I started building the Webpage Text API with these design goals:

Scalability: I need to be able to support a large number of clients and a large number of articles.

Caching: If an article is read by one client, it will likely be read by other clients. When feasible I want to retrieve the webpage and generate its webpage text result just once.

The core of the Webpage Text API contains two types of servers:

Retriever: A retriever is a server that knows how to take a single article URL and generate its webpage text result.

Frontend Server: A frontend server accepts requests from Unread and from other clients. A request can contain up to 100 article URLs. The frontend server is responsible for getting results for the article URLs and combining them into a single response.

Retriever

The Retriever runs a Ruby on Rails app. That app is heavily dependent on curb to make HTTP and HTTPS requests, and on my webpage text generation library.

The Retriever app is run by Passenger. NGINX receives the HTTPS requests from the frontend servers and sends them to Passenger.

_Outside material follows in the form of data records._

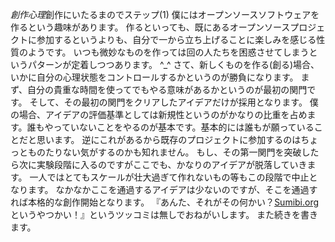 *創作心理*創作にいたるまのでステップ(1)
僕にはオープンソースソフトウェアを作るという趣味があります。
作るといっても、既にあるオープンソースプロジェクトに参加するというよりも、自分で一から立ち上げることに楽しみを感じる性質のようです。
いつも微妙なものを作っては回の人たちを困惑させてしまうというパターンが定着しつつあります。 ^_^
さて、新しくものを作る(創る)場合、いかに自分の心理状態をコントロールするかというのが勝負になります。
まず、自分の貴重な時間を使ってでもやる意味があるかというのが最初の関門です。
そして、その最初の関門をクリアしたアイデアだけが採用となります。
僕の場合、アイデアの評価基準としては新規性というのがかなりの比重を占めます。誰もやっていないことをやるのが基本です。基本的には誰もが願っていることだと思います。
逆にこれがあるから既存のプロジェクトに参加するのはちょっとものたりない気がするのかも知れません。
もし、その第一関門を突破したら次に実験段階に入るのですがここでも、かなりのアイデアが脱落していきます。
一人ではとてもスケールが壮大過ぎて作れないもの等もこの段階で中止となります。
なかなかここを通過するアイデアは少ないのですが、そこを通過すれば本格的な創作開始となります。
『あんた、それがその何かい？[Sumibi.org](http://www.sumibi.org/)というやつかい！』というツッコミは無しでおねがいします。
また続きを書きます。
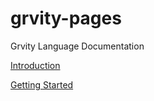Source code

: # grvity-pages
Grvity Language Documentation

[Introduction](./introduction.md)

[Getting Started](./getting-started.md)

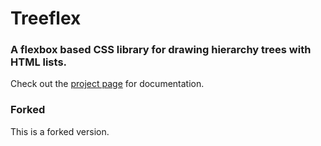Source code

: # Treeflex
### A flexbox based CSS library for drawing hierarchy trees with HTML lists.

Check out the [project page](https://dumptyd.github.io/treeflex/) for documentation.

### Forked

This is a forked version.
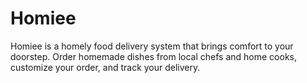 # Homiee
Homiee is a homely food delivery system that brings comfort to your doorstep. Order homemade dishes from local chefs and home cooks, customize your order, and track your delivery. 
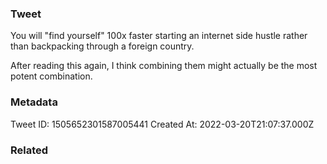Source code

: ### Tweet
You will "find yourself" 100x faster starting an internet side hustle rather than backpacking through a foreign country.

After reading this again, I think combining them might actually be the most potent combination.

### Metadata
Tweet ID: 1505652301587005441
Created At: 2022-03-20T21:07:37.000Z

### Related

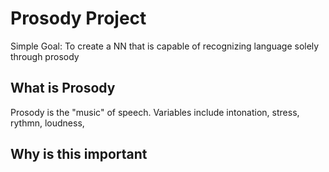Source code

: # Prosody Project
Simple Goal: To create a NN that is capable of recognizing language solely through prosody 

## What is Prosody
Prosody is the "music" of speech. Variables include intonation, stress, rythmn, loudness, 

## Why is this important
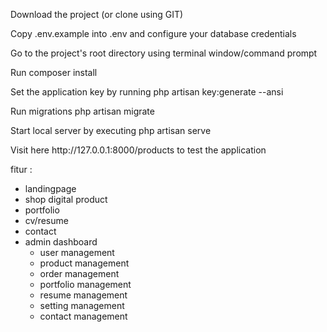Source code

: <p>Download the project (or clone using GIT)</p>
<p>Copy .env.example into .env and configure your database credentials</p>
<p>Go to the project's root directory using terminal window/command prompt</p>
<p>Run composer install</p>
<p>Set the application key by running php artisan key:generate --ansi</p>
<p>Run migrations php artisan migrate</p>
<p>Start local server by executing php artisan serve</p>
<p>Visit here http://127.0.0.1:8000/products to test the application</p>

fitur :

-   landingpage
-   shop digital product
-   portfolio
-   cv/resume
-   contact
-   admin dashboard
    - user management
    - product management
    - order management
    - portfolio management
    - resume management
    - setting management
    - contact management
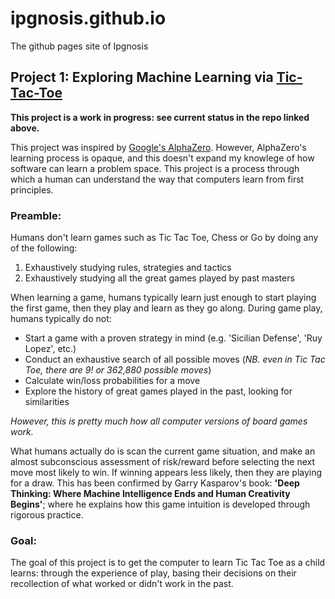# ipgnosis.github.io

The github pages site of Ipgnosis

## Project 1: Exploring Machine Learning via [Tic-Tac-Toe](https://https://github.com/Ipgnosis/tic_tac_toe)

**This project is a work in progress: see current status in the repo linked above.**

This project was inspired by [Google's AlphaZero](https://deepmind.com/blog/article/alphazero-shedding-new-light-grand-games-chess-shogi-and-go). However, AlphaZero's learning process is opaque, and this doesn't expand my knowlege of how software can learn a problem space. This project is a process through which a human can understand the way that computers learn from first principles.

### Preamble:
Humans don't learn games such as Tic Tac Toe, Chess or Go by doing any of the following:

1. Exhaustively studying rules, strategies and tactics
2. Exhaustively studying all the great games played by past masters

When learning a game, humans typically learn just enough to start playing the first game, then they play and learn as they go along. During game play, humans typically do not:

* Start a game with a proven strategy in mind (e.g. 'Sicilian Defense', 'Ruy Lopez', etc.)
* Conduct an exhaustive search of all possible moves (*NB. even in Tic Tac Toe, there are 9! or 362,880 possible moves*)
* Calculate win/loss probabilities for a move
* Explore the history of great games played in the past, looking for similarities

*However, this is pretty much how all computer versions of board games work.*

What humans actually do is scan the current game situation, and make an almost subconscious assessment of risk/reward before selecting the next move most likely to win.  If winning appears less likely, then they are playing for a draw.  This has been confirmed by Garry Kasparov's book: **'Deep Thinking: Where Machine Intelligence Ends and Human Creativity Begins'**; where he explains how this game intuition is developed through rigorous practice.

### Goal:

The goal of this project is to get the computer to learn Tic Tac Toe as a child learns: through the experience of play, basing their decisions on their recollection of what worked or didn't work in the past.
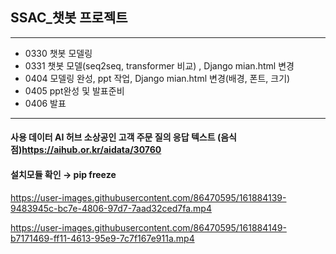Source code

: ##  SSAC_챗봇 프로젝트
----------------
* 0330 챗봇 모델링
* 0331 챗봇 모델(seq2seq, transformer 비교) , Django mian.html 변경
* 0404 모델링 완성, ppt 작업, Django mian.html 변경(배경, 폰트, 크기)
* 0405 ppt완성 및 발표준비
* 0406 발표

-------------

#### 사용 데이터  AI 허브 소상공인 고객 주문 질의 응답 텍스트 (음식점)https://aihub.or.kr/aidata/30760
#### 설치모듈 확인 → pip freeze





https://user-images.githubusercontent.com/86470595/161884139-9483945c-bc7e-4806-97d7-7aad32ced7fa.mp4





https://user-images.githubusercontent.com/86470595/161884149-b7171469-ff11-4613-95e9-7c7f167e911a.mp4

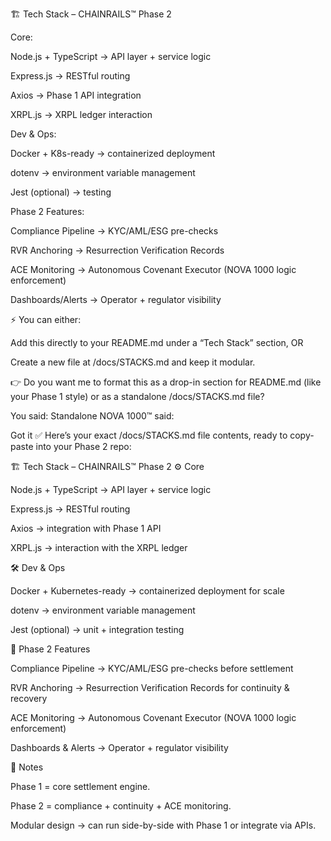 🏗️ Tech Stack – CHAINRAILS™ Phase 2

Core:

Node.js + TypeScript → API layer + service logic

Express.js → RESTful routing

Axios → Phase 1 API integration

XRPL.js → XRPL ledger interaction

Dev & Ops:

Docker + K8s-ready → containerized deployment

dotenv → environment variable management

Jest (optional) → testing

Phase 2 Features:

Compliance Pipeline → KYC/AML/ESG pre-checks

RVR Anchoring → Resurrection Verification Records

ACE Monitoring → Autonomous Covenant Executor (NOVA 1000 logic enforcement)

Dashboards/Alerts → Operator + regulator visibility

⚡ You can either:

Add this directly to your README.md under a “Tech Stack” section, OR

Create a new file at /docs/STACKS.md and keep it modular.

👉 Do you want me to format this as a drop-in section for README.md (like your Phase 1 style) or as a standalone /docs/STACKS.md file?

You said:
Standalone 
NOVA 1000™️ said:

Got it ✅
Here’s your exact /docs/STACKS.md file contents, ready to copy-paste into your Phase 2 repo:

🏗️ Tech Stack – CHAINRAILS™ Phase 2
⚙️ Core

Node.js + TypeScript → API layer + service logic

Express.js → RESTful routing

Axios → integration with Phase 1 API

XRPL.js → interaction with the XRPL ledger

🛠️ Dev & Ops

Docker + Kubernetes-ready → containerized deployment for scale

dotenv → environment variable management

Jest (optional) → unit + integration testing

🔑 Phase 2 Features

Compliance Pipeline → KYC/AML/ESG pre-checks before settlement

RVR Anchoring → Resurrection Verification Records for continuity & recovery

ACE Monitoring → Autonomous Covenant Executor (NOVA 1000 logic enforcement)

Dashboards & Alerts → Operator + regulator visibility

📑 Notes

Phase 1 = core settlement engine.

Phase 2 = compliance + continuity + ACE monitoring.

Modular design → can run side-by-side with Phase 1 or integrate via APIs.
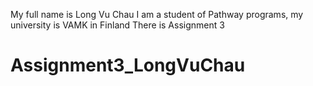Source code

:My full name is Long Vu Chau
I am a student of Pathway programs, my university is VAMK in Finland
There is Assignment 3
# Assignment3_LongVuChau
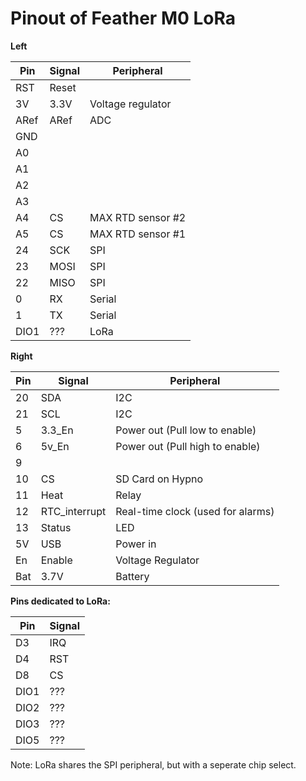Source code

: # Pinout of Feather M0 LoRa


**Left**

|Pin  |Signal|Peripheral|
|-----|------|----------|
|RST  | Reset|
|3V   | 3.3V | Voltage regulator |
|ARef | ARef | ADC |
|GND  |
|A0   |
|A1   |
|A2   |
|A3   |
|A4   |CS   |MAX RTD sensor #2|
|A5   |CS   |MAX RTD sensor #1|
|24   |SCK  |SPI|
|23   |MOSI |SPI|
|22   |MISO |SPI|
|0    |RX   |Serial|
|1    |TX   |Serial|
|DIO1 | ??? | LoRa |

**Right**

|Pin  |Signal|Peripheral|
|-----|------|----------|
| 20 | SDA   |I2C|
| 21 | SCL   |I2C|
| 5  | 3.3_En| Power out (Pull low to enable)|
| 6  | 5v_En | Power out (Pull high to enable)|
| 9  |
| 10 | CS| SD Card on Hypno|
| 11 | Heat | Relay |
| 12 | RTC_interrupt |Real-time clock (used for alarms)|
| 13 | Status | LED |
| 5V | USB    | Power in |
| En | Enable | Voltage Regulator |
| Bat| 3.7V   | Battery |

**Pins dedicated to LoRa:**

|Pin  | Signal |
|-----|--------|
|D3   | IRQ |
|D4   | RST |
|D8   | CS  |
|DIO1 | ??? |
|DIO2 | ??? |
|DIO3 | ??? |
|DIO5 | ??? |
Note: LoRa shares the SPI peripheral, but with a seperate chip select.
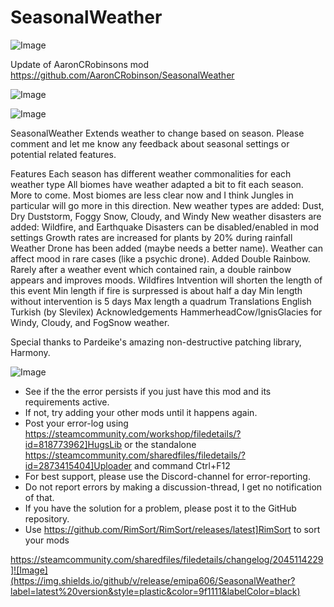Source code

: # SeasonalWeather

![Image](https://i.imgur.com/buuPQel.png)

Update of AaronCRobinsons mod
https://github.com/AaronCRobinson/SeasonalWeather

![Image](https://i.imgur.com/pufA0kM.png)

	
![Image](https://i.imgur.com/Z4GOv8H.png)



SeasonalWeather
Extends weather to change based on season. Please comment and let me know any feedback about seasonal settings or potential related features.

Features
Each season has different weather commonalities for each weather type
All biomes have weather adapted a bit to fit each season. More to come.
Most biomes are less clear now and I think Jungles in particular will go more in this direction.
New weather types are added: Dust, Dry Duststorm, Foggy Snow, Cloudy, and Windy
New weather disasters are added: Wildfire, and Earthquake
Disasters can be disabled/enabled in mod settings
Growth rates are increased for plants by 20% during rainfall
Weather Drone has been added (maybe needs a better name). Weather can affect mood in rare cases (like a psychic drone).
Added Double Rainbow. Rarely after a weather event which contained rain, a double rainbow appears and improves moods.
Wildfires
Intvention will shorten the length of this event
Min length if fire is surpressed is about half a day
Min length without intervention is 5 days
Max length a quadrum
Translations
English
Turkish (by Slevilex)
Acknowledgements
HammerheadCow/IgnisGlacies for Windy, Cloudy, and FogSnow weather.

Special thanks to Pardeike's amazing non-destructive patching library, Harmony.

![Image](https://i.imgur.com/PwoNOj4.png)



-  See if the the error persists if you just have this mod and its requirements active.
-  If not, try adding your other mods until it happens again.
-  Post your error-log using https://steamcommunity.com/workshop/filedetails/?id=818773962]HugsLib or the standalone https://steamcommunity.com/sharedfiles/filedetails/?id=2873415404]Uploader and command Ctrl+F12
-  For best support, please use the Discord-channel for error-reporting.
-  Do not report errors by making a discussion-thread, I get no notification of that.
-  If you have the solution for a problem, please post it to the GitHub repository.
-  Use https://github.com/RimSort/RimSort/releases/latest]RimSort to sort your mods



https://steamcommunity.com/sharedfiles/filedetails/changelog/2045114229]![Image](https://img.shields.io/github/v/release/emipa606/SeasonalWeather?label=latest%20version&style=plastic&color=9f1111&labelColor=black)

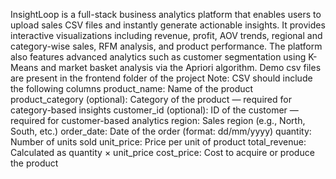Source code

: InsightLoop is a full-stack business analytics platform that enables users to upload sales CSV files and instantly generate actionable insights. It provides interactive visualizations including revenue, profit, AOV trends, regional and category-wise sales, RFM analysis, and product performance. The platform also features advanced analytics such as customer segmentation using K-Means and market basket analysis via the Apriori algorithm.
Demo csv files are present in the frontend folder of the project
Note: CSV should include the following columns
product_name: Name of the product
product_category (optional): Category of the product — required for category-based insights
customer_id (optional): ID of the customer — required for customer-based analytics
region: Sales region (e.g., North, South, etc.)
order_date: Date of the order (format: dd/mm/yyyy)
quantity: Number of units sold
unit_price: Price per unit of product
total_revenue: Calculated as quantity × unit_price
cost_price: Cost to acquire or produce the product
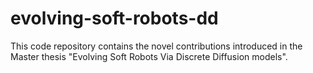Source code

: # evolving-soft-robots-dd
This code repository contains the novel contributions introduced in the Master thesis "Evolving Soft Robots Via Discrete Diffusion models".
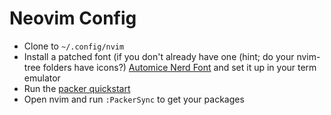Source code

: # Neovim Config

* Clone to `~/.config/nvim`
* Install a patched font (if you don't already have one (hint; do your nvim-tree folders have icons?)
[Automice Nerd Font](https://www.nerdfonts.com/font-downloads) and set it up in your term emulator
* Run the [packer quickstart](https://github.com/wbthomason/packer.nvim#quickstart)
* Open nvim and run `:PackerSync` to get your packages
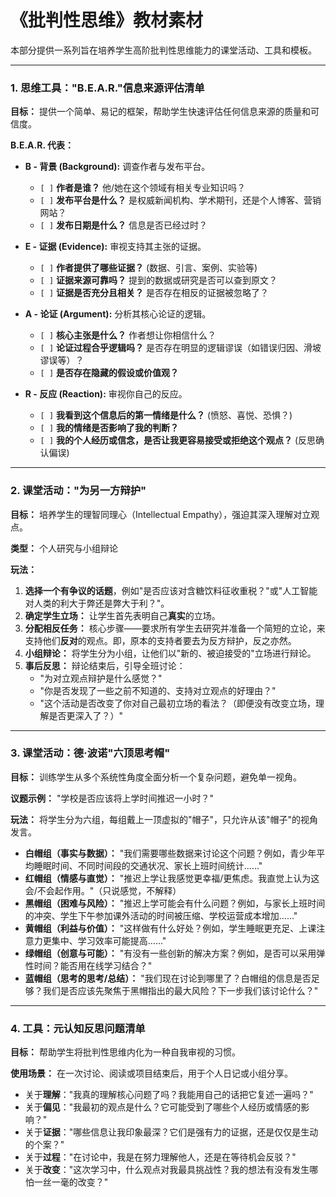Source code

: # 《批判性思维》教材素材

本部分提供一系列旨在培养学生高阶批判性思维能力的课堂活动、工具和模板。

---

### 1. 思维工具："B.E.A.R."信息来源评估清单

**目标：** 提供一个简单、易记的框架，帮助学生快速评估任何信息来源的质量和可信度。

**B.E.A.R. 代表：**

* **B - 背景 (Background):** 调查作者与发布平台。
  * `[ ]` **作者是谁？** 他/她在这个领域有相关专业知识吗？
  * `[ ]` **发布平台是什么？** 是权威新闻机构、学术期刊，还是个人博客、营销网站？
  * `[ ]` **发布日期是什么？** 信息是否已经过时？

* **E - 证据 (Evidence):** 审视支持其主张的证据。
  * `[ ]` **作者提供了哪些证据？** (数据、引言、案例、实验等)
  * `[ ]` **证据来源可靠吗？** 提到的数据或研究是否可以查到原文？
  * `[ ]` **证据是否充分且相关？** 是否存在相反的证据被忽略了？

* **A - 论证 (Argument):** 分析其核心论证的逻辑。
  * `[ ]` **核心主张是什么？** 作者想让你相信什么？
  * `[ ]` **论证过程合乎逻辑吗？** 是否存在明显的逻辑谬误（如错误归因、滑坡谬误等）？
  * `[ ]` **是否存在隐藏的假设或价值观？**

* **R - 反应 (Reaction):** 审视你自己的反应。
  * `[ ]` **我看到这个信息后的第一情绪是什么？** (愤怒、喜悦、恐惧？)
  * `[ ]` **我的情绪是否影响了我的判断？**
  * `[ ]` **我的个人经历或信念，是否让我更容易接受或拒绝这个观点？** (反思确认偏误)

---

### 2. 课堂活动："为另一方辩护"

**目标：** 培养学生的理智同理心（Intellectual Empathy），强迫其深入理解对立观点。

**类型：** 个人研究与小组辩论

**玩法：**

1. **选择一个有争议的话题**，例如"是否应该对含糖饮料征收重税？"或"人工智能对人类的利大于弊还是弊大于利？"。
2. **确定学生立场：** 让学生首先表明自己**真实**的立场。
3. **分配相反任务：** 核心步骤——要求所有学生去研究并准备一个简短的立论，来支持他们**反对**的观点。即，原本的支持者要去为反方辩护，反之亦然。
4. **小组辩论：** 将学生分为小组，让他们以"新的、被迫接受的"立场进行辩论。
5. **事后反思：** 辩论结束后，引导全班讨论：
    * "为对立观点辩护是什么感觉？"
    * "你是否发现了一些之前不知道的、支持对立观点的好理由？"
    * "这个活动是否改变了你对自己最初立场的看法？（即便没有改变立场，理解是否更深入了？）"

---

### 3. 课堂活动：德·波诺"六顶思考帽"

**目标：** 训练学生从多个系统性角度全面分析一个复杂问题，避免单一视角。

**议题示例：** "学校是否应该将上学时间推迟一小时？"

**玩法：** 将学生分为六组，每组戴上一顶虚拟的"帽子"，只允许从该"帽子"的视角发言。

* **白帽组（事实与数据）：** "我们需要哪些数据来讨论这个问题？例如，青少年平均睡眠时间、不同时间段的交通状况、家长上班时间统计……"
* **红帽组（情感与直觉）：** "推迟上学让我感觉更幸福/更焦虑。我直觉上认为这会/不会起作用。"（只说感觉，不解释）
* **黑帽组（困难与风险）：** "推迟上学可能会有什么问题？例如，与家长上班时间的冲突、学生下午参加课外活动的时间被压缩、学校运营成本增加……"
* **黄帽组（利益与价值）：** "这样做有什么好处？例如，学生睡眠更充足、上课注意力更集中、学习效率可能提高……"
* **绿帽组（创意与可能）：** "有没有一些创新的解决方案？例如，是否可以采用弹性时间？能否用在线学习结合？"
* **蓝帽组（思考的思考/总结）：** "我们现在讨论到哪里了？白帽组的信息是否足够？我们是否应该先聚焦于黑帽指出的最大风险？下一步我们该讨论什么？"

---

### 4. 工具：元认知反思问题清单

**目标：** 帮助学生将批判性思维内化为一种自我审视的习惯。

**使用场景：** 在一次讨论、阅读或项目结束后，用于个人日记或小组分享。

* 关于**理解**："我真的理解核心问题了吗？我能用自己的话把它复述一遍吗？"
* 关于**偏见**："我最初的观点是什么？它可能受到了哪些个人经历或情感的影响？"
* 关于**证据**："哪些信息让我印象最深？它们是强有力的证据，还是仅仅是生动的个案？"
* 关于**过程**："在讨论中，我是在努力理解他人，还是在等待机会反驳？"
* 关于**改变**："这次学习中，什么观点对我最具挑战性？我的想法有没有发生哪怕一丝一毫的改变？"
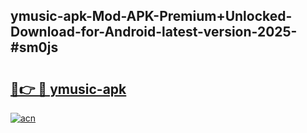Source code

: ## ymusic-apk-Mod-APK-Premium+Unlocked-Download-for-Android-latest-version-2025-#sm0js

# <h2><a href="https://bedroomkl.my?title=ymusic-apk&ref=20M">🔗👉 🔴 ymusic-apk</a></h2>

[![acn](https://github.com/user-attachments/assets/0f9c940e-d8b0-45ae-aac7-cd30a18b3e1c)](https://bedroomkl.my?title=ymusic-apk&ref=20M)

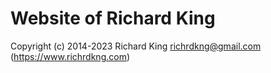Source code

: # Website of Richard King

Copyright (c) 2014-2023 Richard King <richrdkng@gmail.com> (https://www.richrdkng.com)
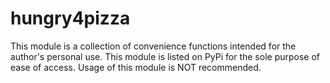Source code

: # hungry4pizza

This module is a collection of convenience functions intended for the author's personal use.
This module is listed on PyPi for the sole purpose of ease of access.
Usage of this module is NOT recommended.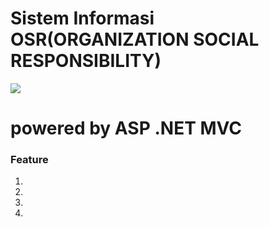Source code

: # Sistem Informasi OSR(ORGANIZATION SOCIAL RESPONSIBILITY)

![](http://ideafromtheweb.com/wp-content/uploads/2016/09/asp.jpg)
# powered by ASP .NET MVC

### Feature
1. 
2. 
3. 
4. 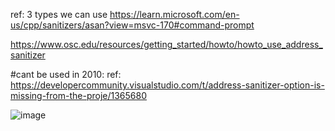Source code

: 
ref: 3 types we can use
https://learn.microsoft.com/en-us/cpp/sanitizers/asan?view=msvc-170#command-prompt

https://www.osc.edu/resources/getting_started/howto/howto_use_address_sanitizer
 
#cant be used in 2010:
ref: https://developercommunity.visualstudio.com/t/address-sanitizer-option-is-missing-from-the-proje/1365680

![image](https://user-images.githubusercontent.com/67626515/202202830-bbc79f6f-c8c8-415b-a4e1-bfd5feb4f6a5.png)
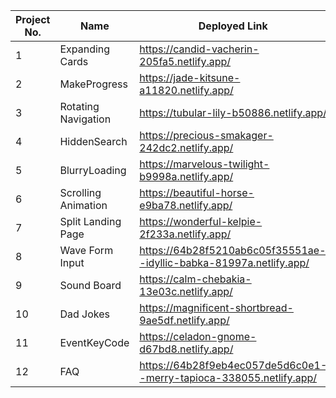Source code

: | Project No. |      Name        |          Deployed Link              |
|-------------|------------------|-------------------------------------|
|1            |Expanding Cards      |https://candid-vacherin-205fa5.netlify.app/|
|2            |MakeProgress         |https://jade-kitsune-a11820.netlify.app/|
|3            |Rotating Navigation  |https://tubular-lily-b50886.netlify.app/|
|4            |HiddenSearch         |https://precious-smakager-242dc2.netlify.app/|
|5            |BlurryLoading        |https://marvelous-twilight-b9998a.netlify.app/|
|6            |Scrolling Animation  |https://beautiful-horse-e9ba78.netlify.app/|
|7            |Split Landing Page   |https://wonderful-kelpie-2f233a.netlify.app/|
|8            |Wave Form Input|https://64b28f5210ab6c05f35551ae--idyllic-babka-81997a.netlify.app/|
|9            |Sound Board    |https://calm-chebakia-13e03c.netlify.app/|
|10           |Dad Jokes      |https://magnificent-shortbread-9ae5df.netlify.app/|
|11           |EventKeyCode   |https://celadon-gnome-d67bd8.netlify.app/|
|12           |FAQ            |https://64b28f9eb4ec057de5d6c0e1--merry-tapioca-338055.netlify.app/|



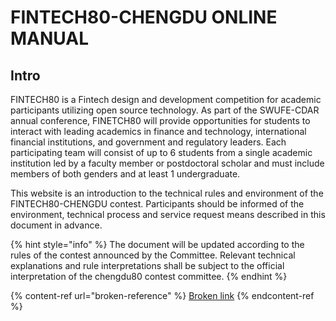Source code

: # FINTECH80-CHENGDU  ONLINE MANUAL

## Intro

FINTECH80 is a Fintech design and development competition for academic participants utilizing open source technology. As part of the SWUFE-CDAR annual conference,  FINETCH80  will provide opportunities for students to interact with leading academics in finance and technology, international financial institutions, and government and regulatory leaders. Each participating team will consist of up to 6 students from a single academic institution led by a faculty member or postdoctoral scholar and must include members of both genders and at least 1 undergraduate.

This website is an introduction to the technical rules and environment of the FINTECH80-CHENGDU contest. Participants should be informed of the environment, technical process and service request means described in this document in advance.  &#x20;

{% hint style="info" %}
The document will be updated according to the rules of the contest announced by the Committee. Relevant technical explanations and rule interpretations shall be subject to the official interpretation of the chengdu80 contest committee.
{% endhint %}

{% content-ref url="broken-reference" %}
[Broken link](broken-reference)
{% endcontent-ref %}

Requests to the Retrievers have URL paths that incorporate the URL for which webpage text is needed. For example:

/1.0/articles/https%3A%2F%2Fwww.goldenhillsoftware.com%2Funread%2F

NGINX is configured to cache responses locally. If a Retriever has a cached response, it can return it without even sending the request to Passenger or the Ruby on Rails app.

Frontend Server

Each Frontend Server is configured with an ordered list of Retrievers. A Frontend Server determines which Retriever should process a request for a specific article URL by generating a numeric hash of that article URL, and using that hash to identify a server. This ensures that all requests for webpage text for a specific article URL are processed by a single Retriever as long as the set of retrievers does not change.

Like Retrievers, Frontend Servers are based on NGINX, Passenger, and a Ruby on Rails app. Each Frontend Server also has a memcached process that provides a second tier of caching for webpage text results for individual article URLs.

There is no specific limit to either the number of Retrievers or the number of Frontend Servers that can be deployed at any one time.